In 1826 her father died (soon after the deaths of her eldest brother and her suitor), leaving her and her mother and sisters poverty-stricken. Since her deafness kept her from teaching, Harriet took up serious writing. She went on writing for the Repository as well as short stories (later collected in the volume Traditions of Palestine), won 3 essay prizes from the Unitarian Association in only one year, and did needlework to supplement her writing income. In 1831 she published the first volume ofIllustrations of Political Economy, which was a huge success, with demand increasing for each following volume. In 1832 she moved to London and moved in circles that inluded such people as John Stuart Mill, George Eliot, Edward Bulwer-Lytton, the Brownings, and Thomas Carlyle. She was also friends with Florence Nightingale and Charlotte Bronte. She finished her political economy series, another series titled Illustrations of Taxation, and stories in support of the Whig Poor Law reforms.
In May 1834, Charles Darwin on his Pacific voyage received a letter from his sisters saying that Martineau was “a great Lion in London” and sending him her Poor Laws and Paupers Illustratedin pamphlet size. They also said their brother “Erasmus knows her & is a very great admirer.” When Darwin returned home in 1836 he stayed with his brother in London and found that Erasmus spent a lot of time “driving out Miss Martineau.” The Darwins and Harriet had in common their Unitarian background and liberal Whig politics, but their father thought perhaps her views were a bit TOO liberal for a daughter-in-law and the pair never married. But Charles called on her and stated “she was very agreeable, and managed to talk on a most wonderful number of subjects” though he was also “astonished to find how ugly she is” and “she is overwhelmed with her own projects, her own thoughts and abilities”. Erasmus told his brother “one ought not to look at her as a woman.”

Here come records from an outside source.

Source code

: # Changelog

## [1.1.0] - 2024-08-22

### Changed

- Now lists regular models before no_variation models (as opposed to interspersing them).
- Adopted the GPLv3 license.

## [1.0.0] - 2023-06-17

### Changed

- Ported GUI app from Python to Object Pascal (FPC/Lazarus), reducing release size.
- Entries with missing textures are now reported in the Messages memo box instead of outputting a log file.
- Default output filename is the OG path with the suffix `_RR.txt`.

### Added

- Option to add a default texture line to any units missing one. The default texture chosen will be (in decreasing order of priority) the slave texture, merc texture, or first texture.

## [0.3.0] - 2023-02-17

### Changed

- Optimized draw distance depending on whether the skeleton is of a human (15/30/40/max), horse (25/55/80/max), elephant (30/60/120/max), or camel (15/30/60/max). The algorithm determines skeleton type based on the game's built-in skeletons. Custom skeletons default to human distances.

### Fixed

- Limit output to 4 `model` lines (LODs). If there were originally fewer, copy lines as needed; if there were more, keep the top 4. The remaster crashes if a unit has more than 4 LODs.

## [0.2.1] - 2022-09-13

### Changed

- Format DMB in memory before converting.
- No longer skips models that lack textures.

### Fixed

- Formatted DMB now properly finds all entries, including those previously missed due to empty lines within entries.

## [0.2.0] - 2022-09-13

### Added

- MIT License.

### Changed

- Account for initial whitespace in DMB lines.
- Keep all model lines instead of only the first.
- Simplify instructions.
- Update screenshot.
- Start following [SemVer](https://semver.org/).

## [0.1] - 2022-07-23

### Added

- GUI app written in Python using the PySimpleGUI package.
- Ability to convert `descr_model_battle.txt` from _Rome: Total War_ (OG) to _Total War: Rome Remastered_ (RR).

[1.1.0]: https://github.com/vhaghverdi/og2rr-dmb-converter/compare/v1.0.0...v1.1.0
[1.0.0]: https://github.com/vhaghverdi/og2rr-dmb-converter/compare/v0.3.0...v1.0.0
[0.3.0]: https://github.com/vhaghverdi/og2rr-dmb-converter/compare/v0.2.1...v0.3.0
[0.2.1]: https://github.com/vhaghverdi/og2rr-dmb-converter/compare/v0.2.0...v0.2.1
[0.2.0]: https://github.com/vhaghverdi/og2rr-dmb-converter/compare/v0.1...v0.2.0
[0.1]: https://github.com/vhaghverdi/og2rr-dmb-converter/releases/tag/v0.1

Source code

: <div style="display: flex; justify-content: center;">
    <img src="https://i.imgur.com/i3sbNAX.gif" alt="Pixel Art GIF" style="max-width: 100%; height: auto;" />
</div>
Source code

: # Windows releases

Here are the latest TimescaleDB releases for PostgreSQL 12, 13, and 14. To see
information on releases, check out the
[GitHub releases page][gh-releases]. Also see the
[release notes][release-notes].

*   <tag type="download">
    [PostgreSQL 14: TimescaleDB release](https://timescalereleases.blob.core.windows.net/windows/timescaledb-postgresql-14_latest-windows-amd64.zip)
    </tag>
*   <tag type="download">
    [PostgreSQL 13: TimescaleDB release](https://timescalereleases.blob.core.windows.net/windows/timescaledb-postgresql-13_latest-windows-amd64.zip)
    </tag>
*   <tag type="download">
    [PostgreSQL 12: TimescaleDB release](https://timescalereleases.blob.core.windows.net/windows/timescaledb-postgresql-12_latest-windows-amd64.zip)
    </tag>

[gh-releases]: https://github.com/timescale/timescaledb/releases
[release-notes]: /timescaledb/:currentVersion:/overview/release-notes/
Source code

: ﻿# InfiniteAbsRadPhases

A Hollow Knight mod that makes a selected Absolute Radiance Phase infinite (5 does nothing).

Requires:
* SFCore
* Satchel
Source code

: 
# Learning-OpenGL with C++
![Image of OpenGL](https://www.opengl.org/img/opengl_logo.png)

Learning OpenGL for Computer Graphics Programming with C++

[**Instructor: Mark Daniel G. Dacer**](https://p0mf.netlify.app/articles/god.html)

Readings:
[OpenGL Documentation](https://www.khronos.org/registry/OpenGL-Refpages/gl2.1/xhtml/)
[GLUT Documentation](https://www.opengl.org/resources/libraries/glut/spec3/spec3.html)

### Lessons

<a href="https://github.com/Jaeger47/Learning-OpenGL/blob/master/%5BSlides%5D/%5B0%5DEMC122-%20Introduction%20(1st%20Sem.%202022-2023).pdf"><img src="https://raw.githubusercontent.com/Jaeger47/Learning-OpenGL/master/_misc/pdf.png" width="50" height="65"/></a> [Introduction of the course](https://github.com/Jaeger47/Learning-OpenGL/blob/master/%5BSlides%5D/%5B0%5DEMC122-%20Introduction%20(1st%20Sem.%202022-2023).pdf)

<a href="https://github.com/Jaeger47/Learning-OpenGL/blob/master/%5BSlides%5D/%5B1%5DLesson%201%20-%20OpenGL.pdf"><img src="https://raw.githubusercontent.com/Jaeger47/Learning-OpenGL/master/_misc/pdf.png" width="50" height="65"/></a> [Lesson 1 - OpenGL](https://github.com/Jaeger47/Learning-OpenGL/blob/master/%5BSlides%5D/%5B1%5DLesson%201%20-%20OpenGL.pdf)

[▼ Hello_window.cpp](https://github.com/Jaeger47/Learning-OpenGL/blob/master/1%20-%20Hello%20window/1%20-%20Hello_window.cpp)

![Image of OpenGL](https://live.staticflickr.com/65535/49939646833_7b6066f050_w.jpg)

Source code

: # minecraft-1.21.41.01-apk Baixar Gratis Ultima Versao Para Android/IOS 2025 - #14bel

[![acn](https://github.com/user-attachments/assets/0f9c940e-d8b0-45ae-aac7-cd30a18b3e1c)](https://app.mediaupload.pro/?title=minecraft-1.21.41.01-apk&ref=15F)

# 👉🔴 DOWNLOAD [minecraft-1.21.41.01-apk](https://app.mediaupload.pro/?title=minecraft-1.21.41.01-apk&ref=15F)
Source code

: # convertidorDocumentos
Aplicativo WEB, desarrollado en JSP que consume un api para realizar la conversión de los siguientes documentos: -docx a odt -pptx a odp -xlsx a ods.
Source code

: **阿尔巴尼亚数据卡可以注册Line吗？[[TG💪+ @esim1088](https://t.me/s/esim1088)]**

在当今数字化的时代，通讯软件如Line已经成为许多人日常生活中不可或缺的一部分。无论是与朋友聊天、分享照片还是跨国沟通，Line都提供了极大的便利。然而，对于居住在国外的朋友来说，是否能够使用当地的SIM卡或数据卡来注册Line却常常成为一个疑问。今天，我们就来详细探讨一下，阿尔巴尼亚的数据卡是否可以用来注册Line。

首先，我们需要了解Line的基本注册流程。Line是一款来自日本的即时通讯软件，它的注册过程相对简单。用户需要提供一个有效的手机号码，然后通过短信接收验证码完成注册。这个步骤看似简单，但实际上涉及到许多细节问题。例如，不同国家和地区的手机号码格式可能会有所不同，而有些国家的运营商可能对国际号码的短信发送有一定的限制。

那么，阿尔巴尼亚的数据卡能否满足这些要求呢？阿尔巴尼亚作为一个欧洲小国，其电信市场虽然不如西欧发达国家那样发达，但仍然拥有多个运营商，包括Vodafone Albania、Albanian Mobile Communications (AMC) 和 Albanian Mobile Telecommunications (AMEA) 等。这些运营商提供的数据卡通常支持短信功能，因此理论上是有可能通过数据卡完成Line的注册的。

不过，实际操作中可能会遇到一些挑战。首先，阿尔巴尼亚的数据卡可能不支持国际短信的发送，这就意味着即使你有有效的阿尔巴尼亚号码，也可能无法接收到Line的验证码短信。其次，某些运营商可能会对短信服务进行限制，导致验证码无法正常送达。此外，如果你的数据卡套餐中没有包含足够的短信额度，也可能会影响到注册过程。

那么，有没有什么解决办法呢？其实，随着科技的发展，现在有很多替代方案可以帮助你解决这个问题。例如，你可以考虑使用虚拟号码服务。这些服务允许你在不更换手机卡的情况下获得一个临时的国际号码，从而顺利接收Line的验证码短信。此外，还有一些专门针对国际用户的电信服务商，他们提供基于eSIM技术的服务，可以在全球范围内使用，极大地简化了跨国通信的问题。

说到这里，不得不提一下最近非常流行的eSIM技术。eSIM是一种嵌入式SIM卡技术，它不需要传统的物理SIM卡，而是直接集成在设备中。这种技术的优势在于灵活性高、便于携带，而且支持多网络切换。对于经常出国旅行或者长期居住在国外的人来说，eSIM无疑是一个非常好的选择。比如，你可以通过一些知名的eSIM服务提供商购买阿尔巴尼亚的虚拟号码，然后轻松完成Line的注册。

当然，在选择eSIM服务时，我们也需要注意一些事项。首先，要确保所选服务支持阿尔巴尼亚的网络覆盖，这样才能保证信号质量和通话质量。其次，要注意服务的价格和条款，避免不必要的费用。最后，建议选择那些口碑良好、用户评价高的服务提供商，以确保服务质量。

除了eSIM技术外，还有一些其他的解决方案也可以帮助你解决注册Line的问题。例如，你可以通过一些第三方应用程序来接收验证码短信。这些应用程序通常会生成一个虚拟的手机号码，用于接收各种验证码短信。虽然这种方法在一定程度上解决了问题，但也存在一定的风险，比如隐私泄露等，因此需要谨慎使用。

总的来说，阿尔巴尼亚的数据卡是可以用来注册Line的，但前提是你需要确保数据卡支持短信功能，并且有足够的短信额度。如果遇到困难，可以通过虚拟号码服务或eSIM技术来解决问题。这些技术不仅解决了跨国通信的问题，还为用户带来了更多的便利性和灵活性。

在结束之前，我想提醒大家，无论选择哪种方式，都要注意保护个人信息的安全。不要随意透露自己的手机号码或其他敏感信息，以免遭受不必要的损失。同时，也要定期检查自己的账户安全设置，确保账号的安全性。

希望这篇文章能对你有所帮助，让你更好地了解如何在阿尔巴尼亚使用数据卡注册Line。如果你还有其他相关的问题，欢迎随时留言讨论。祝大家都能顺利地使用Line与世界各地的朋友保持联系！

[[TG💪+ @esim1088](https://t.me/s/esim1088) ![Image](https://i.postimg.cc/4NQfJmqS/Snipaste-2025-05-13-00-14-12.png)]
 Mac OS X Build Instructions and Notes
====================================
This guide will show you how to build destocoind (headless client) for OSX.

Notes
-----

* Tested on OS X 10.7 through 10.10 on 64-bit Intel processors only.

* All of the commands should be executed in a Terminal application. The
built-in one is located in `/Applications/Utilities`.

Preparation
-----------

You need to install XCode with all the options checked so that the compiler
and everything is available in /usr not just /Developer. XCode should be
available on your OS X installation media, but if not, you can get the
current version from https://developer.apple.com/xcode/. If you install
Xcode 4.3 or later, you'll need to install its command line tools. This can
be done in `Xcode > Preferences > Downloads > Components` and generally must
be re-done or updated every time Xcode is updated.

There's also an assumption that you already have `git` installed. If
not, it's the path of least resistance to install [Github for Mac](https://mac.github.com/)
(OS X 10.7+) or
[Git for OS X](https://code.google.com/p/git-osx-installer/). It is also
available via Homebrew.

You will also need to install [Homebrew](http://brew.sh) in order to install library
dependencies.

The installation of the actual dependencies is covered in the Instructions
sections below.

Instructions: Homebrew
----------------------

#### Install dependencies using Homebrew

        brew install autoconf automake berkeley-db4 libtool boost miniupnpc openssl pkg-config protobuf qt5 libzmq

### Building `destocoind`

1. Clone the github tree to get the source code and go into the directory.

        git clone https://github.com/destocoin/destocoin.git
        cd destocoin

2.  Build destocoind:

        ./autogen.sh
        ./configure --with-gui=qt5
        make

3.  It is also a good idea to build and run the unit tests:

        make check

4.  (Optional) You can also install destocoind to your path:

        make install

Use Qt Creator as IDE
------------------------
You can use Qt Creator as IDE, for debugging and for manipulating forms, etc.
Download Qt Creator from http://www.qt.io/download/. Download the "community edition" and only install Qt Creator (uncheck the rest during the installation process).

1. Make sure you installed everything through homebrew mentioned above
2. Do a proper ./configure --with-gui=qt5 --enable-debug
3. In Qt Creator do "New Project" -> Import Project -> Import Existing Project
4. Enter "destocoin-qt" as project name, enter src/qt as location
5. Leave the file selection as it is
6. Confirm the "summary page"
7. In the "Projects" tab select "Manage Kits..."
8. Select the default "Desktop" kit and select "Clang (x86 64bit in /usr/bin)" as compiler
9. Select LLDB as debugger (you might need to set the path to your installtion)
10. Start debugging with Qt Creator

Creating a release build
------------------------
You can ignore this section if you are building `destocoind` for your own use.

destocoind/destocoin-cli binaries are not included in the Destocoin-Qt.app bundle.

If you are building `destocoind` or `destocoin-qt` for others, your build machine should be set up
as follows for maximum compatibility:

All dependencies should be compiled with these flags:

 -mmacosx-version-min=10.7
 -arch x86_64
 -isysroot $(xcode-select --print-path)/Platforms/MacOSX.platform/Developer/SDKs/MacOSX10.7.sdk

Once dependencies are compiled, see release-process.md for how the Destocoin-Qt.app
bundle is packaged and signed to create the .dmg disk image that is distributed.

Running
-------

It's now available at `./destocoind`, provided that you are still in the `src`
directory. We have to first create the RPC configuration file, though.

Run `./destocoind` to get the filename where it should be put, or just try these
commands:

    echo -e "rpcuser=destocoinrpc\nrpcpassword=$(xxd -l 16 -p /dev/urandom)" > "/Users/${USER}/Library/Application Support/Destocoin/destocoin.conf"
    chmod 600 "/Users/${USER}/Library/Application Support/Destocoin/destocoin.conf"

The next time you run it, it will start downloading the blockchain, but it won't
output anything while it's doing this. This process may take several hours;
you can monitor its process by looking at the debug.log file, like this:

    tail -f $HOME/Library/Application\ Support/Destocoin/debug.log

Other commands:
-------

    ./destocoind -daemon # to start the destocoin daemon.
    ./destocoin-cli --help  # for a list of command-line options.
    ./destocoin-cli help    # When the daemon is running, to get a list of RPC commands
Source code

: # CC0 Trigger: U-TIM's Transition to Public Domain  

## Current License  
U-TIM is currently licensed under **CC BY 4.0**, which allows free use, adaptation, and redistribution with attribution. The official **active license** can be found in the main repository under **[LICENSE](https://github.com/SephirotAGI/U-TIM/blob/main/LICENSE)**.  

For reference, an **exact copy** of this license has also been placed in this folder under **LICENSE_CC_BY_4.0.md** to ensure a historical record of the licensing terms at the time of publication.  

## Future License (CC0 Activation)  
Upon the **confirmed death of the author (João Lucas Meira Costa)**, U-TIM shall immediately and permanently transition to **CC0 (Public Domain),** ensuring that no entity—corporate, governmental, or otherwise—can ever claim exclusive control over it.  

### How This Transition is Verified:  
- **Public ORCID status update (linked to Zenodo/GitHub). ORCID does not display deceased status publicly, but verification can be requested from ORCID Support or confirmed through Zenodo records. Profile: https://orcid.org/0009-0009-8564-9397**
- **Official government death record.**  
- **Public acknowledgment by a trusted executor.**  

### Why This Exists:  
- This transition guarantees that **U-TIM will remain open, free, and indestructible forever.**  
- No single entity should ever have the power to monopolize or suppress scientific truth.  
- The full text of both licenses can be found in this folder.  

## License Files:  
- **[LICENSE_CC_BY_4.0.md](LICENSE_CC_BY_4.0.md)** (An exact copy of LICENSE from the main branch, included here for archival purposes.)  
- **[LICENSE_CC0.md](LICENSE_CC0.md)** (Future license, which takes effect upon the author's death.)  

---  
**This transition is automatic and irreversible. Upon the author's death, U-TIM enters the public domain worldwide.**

In 1834 she went on a long trip to the United States, where she became an adherent f the Abolitionists and later published Theory and Practice of Society in America and Retrospect of Western Travel, as well as an article called “The Martyr Age of the United States” in theWestminster Review. Her outspoken opinions on the evils of slavery caused a great deal of offense, but she did not care. She followed up this work with a novel, Deerbrook, a story about a surgeon hero and middle-class life.
On a trip to Europe in 1839 she fell ill, and went to stay with her sister and brother-in-law, the well-known doctor Thomas Greenhow, in Newcastle on Tyne to try and alleviate her symptoms (believed to be caused by an ovarian cyst). She then moved to Tynemouth, where she stayed for nearly 5 years in the clean sea air and wrote 3 books, including a novel about the Haitian rebel L’Ouverture and Life in the Sick Room. She loved her new telescope, which allowed her to take in the life of the town and the beach from her window (it’s thought the busybody Mrs. Jellyby in Dickens’s Bleak House is based on her, though she went on being friends with Dickens himself!). She wrote beautifully on her picture of the town: “When I look forth in the morning, the whole land may be sheeted with glistening snow, while the myrtle-green sea tumbles–there is none of the deadness of winter in the landscape.”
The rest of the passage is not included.